[Dataset entries]
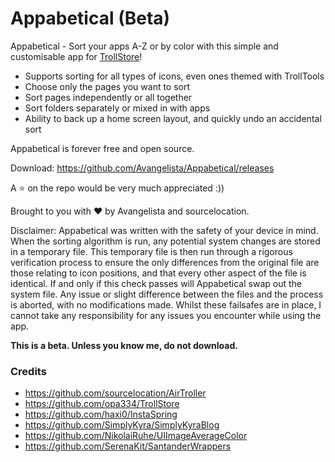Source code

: # Appabetical (Beta)
Appabetical - Sort your apps A-Z or by color with this simple and customisable app for [TrollStore](https://github.com/opa334/TrollStore)!

- Supports sorting for all types of icons, even ones themed with TrollTools
- Choose only the pages you want to sort
- Sort pages independently or all together
- Sort folders separately or mixed in with apps
- Ability to back up a home screen layout, and quickly undo an accidental sort

Appabetical is forever free and open source.

Download: https://github.com/Avangelista/Appabetical/releases

A ⭐️ on the repo would be very much appreciated :))

Brought to you with ❤️ by Avangelista and sourcelocation.

Disclaimer:
Appabetical was written with the safety of your device in mind. When the sorting algorithm is run, any potential system changes are stored in a temporary file. This temporary file is then run through a rigorous verification process to ensure the only differences from the original file are those relating to icon positions, and that every other aspect of the file is identical. If and only if this check passes will Appabetical swap out the system file. Any issue or slight difference between the files and the process is aborted, with no modifications made. Whilst these failsafes are in place, I cannot take any responsibility for any issues you encounter while using the app.

**This is a beta. Unless you know me, do not download.**

### Credits
- https://github.com/sourcelocation/AirTroller
- https://github.com/opa334/TrollStore
- https://github.com/haxi0/InstaSpring
- https://github.com/SimplyKyra/SimplyKyraBlog
- https://github.com/NikolaiRuhe/UIImageAverageColor
- https://github.com/SerenaKit/SantanderWrappers
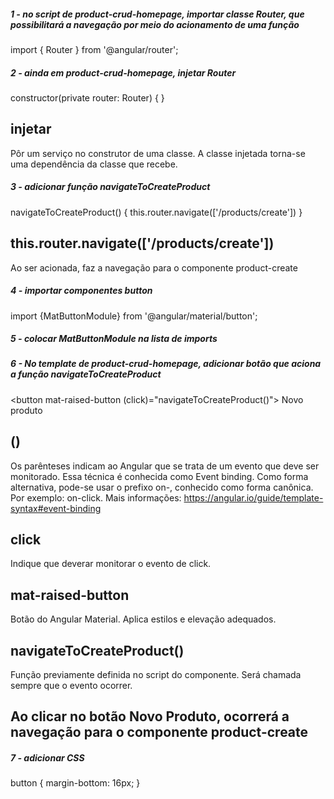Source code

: ##### 1 - no script de product-crud-homepage, importar classe Router, que possibilitará a navegação por meio do acionamento de uma função
import { Router } from '@angular/router';


##### 2 - ainda em product-crud-homepage, injetar Router
constructor(private router: Router) { }

## injetar
Pôr um serviço no construtor de uma classe. A classe injetada torna-se uma dependência da classe que recebe.


##### 3 - adicionar função navigateToCreateProduct
navigateToCreateProduct() {
    this.router.navigate(['/products/create'])
}

## this.router.navigate(['/products/create'])
Ao ser acionada, faz a navegação para o componente product-create


##### 4 - importar componentes button
import {MatButtonModule} from '@angular/material/button';


##### 5 - colocar MatButtonModule na lista de imports


##### 6 - No template de product-crud-homepage, adicionar botão que aciona a função navigateToCreateProduct
<button mat-raised-button (click)="navigateToCreateProduct()"> Novo produto </button>

## ()
Os parênteses indicam ao Angular que se trata de um evento que deve ser monitorado. Essa técnica é conhecida como Event binding.
Como forma alternativa, pode-se usar o prefixo on-, conhecido como forma canônica. Por exemplo: on-click.
Mais informações: https://angular.io/guide/template-syntax#event-binding

## click
Indique que deverar monitorar o evento de click.

## mat-raised-button
Botão do Angular Material. Aplica estilos e elevação adequados.

## navigateToCreateProduct()
Função previamente definida no script do componente. Será chamada sempre que o evento ocorrer.

## Ao clicar no botão Novo Produto, ocorrerá a navegação para o componente product-create


##### 7 - adicionar CSS
button {
    margin-bottom: 16px;
}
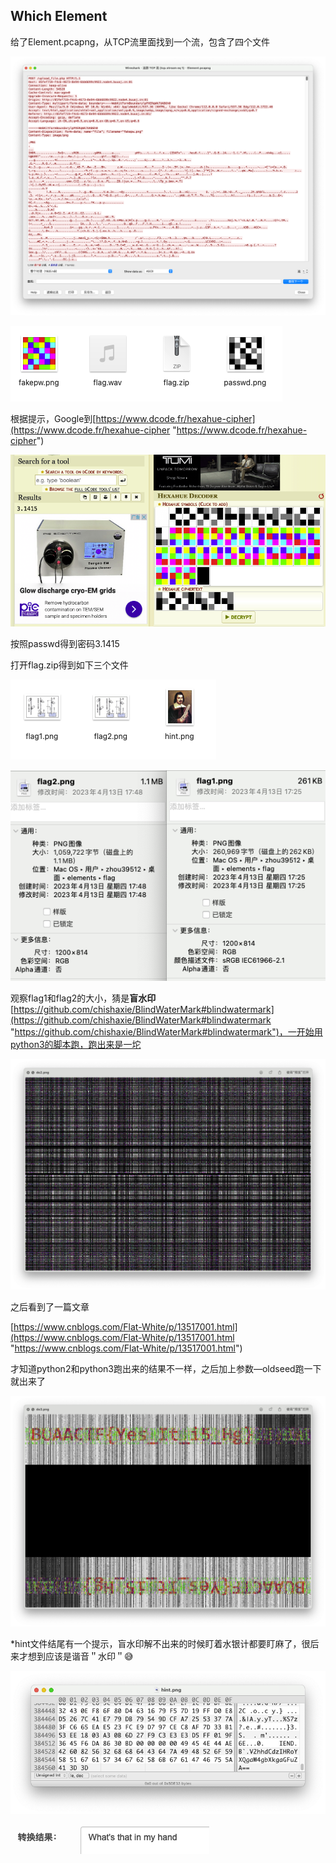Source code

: ## Which Element

给了Element.pcapng，从TCP流里面找到一个流，包含了四个文件

![](<image/截屏2023-04-25 21.45.31_noxSG9lTbg.png>)

![](<image/截屏2023-04-25 21.49.42_yT_xt9A1kc.png>)

根据提示，Google到[https://www.dcode.fr/hexahue-cipher](https://www.dcode.fr/hexahue-cipher "https://www.dcode.fr/hexahue-cipher")

![](<image/截屏2023-04-25 21.52.12_jp1dPZ3G_L.png>)

按照passwd得到密码3.1415

打开flag.zip得到如下三个文件

![](<image/截屏2023-04-25 21.53.24_l1NJsBucS3.png>)

![](<image/截屏2023-04-25 21.53.55_6QvKBfeoJW.png>)

观察flag1和flag2的大小，猜是**盲水印**[https://github.com/chishaxie/BlindWaterMark#blindwatermark](https://github.com/chishaxie/BlindWaterMark#blindwatermark "https://github.com/chishaxie/BlindWaterMark#blindwatermark")，一开始用python3的脚本跑，跑出来是一坨

![](<image/截屏2023-04-25 21.55.09_CvL8SpALFt.png>)

之后看到了一篇文章

[https://www.cnblogs.com/Flat-White/p/13517001.html](https://www.cnblogs.com/Flat-White/p/13517001.html "https://www.cnblogs.com/Flat-White/p/13517001.html")

才知道python2和python3跑出来的结果不一样，之后加上参数—oldseed跑一下就出来了

![](<image/截屏2023-04-25 21.57.39_ZL53aCUZ8n.png>)

\*hint文件结尾有一个提示，盲水印解不出来的时候盯着水银计都要盯麻了，很后来才想到应该是谐音＂水印＂😅

![](<image/截屏2023-04-25 22.01.41_G2ajTG89kV.png>)

![](<image/截屏2023-04-25 22.02.10_RBMEEhYUhs.png>)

--- YOUR OBJECTIVE ---
Repeat each entry exactly. Pictures do not belong in the copy.

--- TASK SOLUTION ---
Source code

: # Appabetical (Beta)
Appabetical - Sort your apps A-Z or by color with this simple and customisable app for [TrollStore](https://github.com/opa334/TrollStore)!

- Supports sorting for all types of icons, even ones themed with TrollTools
- Choose only the pages you want to sort
- Sort pages independently or all together
- Sort folders separately or mixed in with apps
- Ability to back up a home screen layout, and quickly undo an accidental sort

Appabetical is forever free and open source.

Download: https://github.com/Avangelista/Appabetical/releases

A ⭐️ on the repo would be very much appreciated :))

Brought to you with ❤️ by Avangelista and sourcelocation.

Disclaimer:
Appabetical was written with the safety of your device in mind. When the sorting algorithm is run, any potential system changes are stored in a temporary file. This temporary file is then run through a rigorous verification process to ensure the only differences from the original file are those relating to icon positions, and that every other aspect of the file is identical. If and only if this check passes will Appabetical swap out the system file. Any issue or slight difference between the files and the process is aborted, with no modifications made. Whilst these failsafes are in place, I cannot take any responsibility for any issues you encounter while using the app.

**This is a beta. Unless you know me, do not download.**

### Credits
- https://github.com/sourcelocation/AirTroller
- https://github.com/opa334/TrollStore
- https://github.com/haxi0/InstaSpring
- https://github.com/SimplyKyra/SimplyKyraBlog
- https://github.com/NikolaiRuhe/UIImageAverageColor
- https://github.com/SerenaKit/SantanderWrappers
Source code

: ##### 1 - no script de product-crud-homepage, importar classe Router, que possibilitará a navegação por meio do acionamento de uma função
import { Router } from '@angular/router';


##### 2 - ainda em product-crud-homepage, injetar Router
constructor(private router: Router) { }

## injetar
Pôr um serviço no construtor de uma classe. A classe injetada torna-se uma dependência da classe que recebe.


##### 3 - adicionar função navigateToCreateProduct
navigateToCreateProduct() {
    this.router.navigate(['/products/create'])
}

## this.router.navigate(['/products/create'])
Ao ser acionada, faz a navegação para o componente product-create


##### 4 - importar componentes button
import {MatButtonModule} from '@angular/material/button';


##### 5 - colocar MatButtonModule na lista de imports


##### 6 - No template de product-crud-homepage, adicionar botão que aciona a função navigateToCreateProduct
<button mat-raised-button (click)="navigateToCreateProduct()"> Novo produto </button>

## ()
Os parênteses indicam ao Angular que se trata de um evento que deve ser monitorado. Essa técnica é conhecida como Event binding.
Como forma alternativa, pode-se usar o prefixo on-, conhecido como forma canônica. Por exemplo: on-click.
Mais informações: https://angular.io/guide/template-syntax#event-binding

## click
Indique que deverar monitorar o evento de click.

## mat-raised-button
Botão do Angular Material. Aplica estilos e elevação adequados.

## navigateToCreateProduct()
Função previamente definida no script do componente. Será chamada sempre que o evento ocorrer.

## Ao clicar no botão Novo Produto, ocorrerá a navegação para o componente product-create


##### 7 - adicionar CSS
button {
    margin-bottom: 16px;
}
Source code

: ## Which Element

给了Element.pcapng，从TCP流里面找到一个流，包含了四个文件

![](<image/截屏2023-04-25 21.45.31_noxSG9lTbg.png>)

![](<image/截屏2023-04-25 21.49.42_yT_xt9A1kc.png>)

根据提示，Google到[https://www.dcode.fr/hexahue-cipher](https://www.dcode.fr/hexahue-cipher "https://www.dcode.fr/hexahue-cipher")

![](<image/截屏2023-04-25 21.52.12_jp1dPZ3G_L.png>)

按照passwd得到密码3.1415

打开flag.zip得到如下三个文件

![](<image/截屏2023-04-25 21.53.24_l1NJsBucS3.png>)

![](<image/截屏2023-04-25 21.53.55_6QvKBfeoJW.png>)

观察flag1和flag2的大小，猜是**盲水印**[https://github.com/chishaxie/BlindWaterMark#blindwatermark](https://github.com/chishaxie/BlindWaterMark#blindwatermark "https://github.com/chishaxie/BlindWaterMark#blindwatermark")，一开始用python3的脚本跑，跑出来是一坨

![](<image/截屏2023-04-25 21.55.09_CvL8SpALFt.png>)

之后看到了一篇文章

[https://www.cnblogs.com/Flat-White/p/13517001.html](https://www.cnblogs.com/Flat-White/p/13517001.html "https://www.cnblogs.com/Flat-White/p/13517001.html")

才知道python2和python3跑出来的结果不一样，之后加上参数—oldseed跑一下就出来了

![](<image/截屏2023-04-25 21.57.39_ZL53aCUZ8n.png>)

\*hint文件结尾有一个提示，盲水印解不出来的时候盯着水银计都要盯麻了，很后来才想到应该是谐音＂水印＂😅

![](<image/截屏2023-04-25 22.01.41_G2ajTG89kV.png>)

![](<image/截屏2023-04-25 22.02.10_RBMEEhYUhs.png>)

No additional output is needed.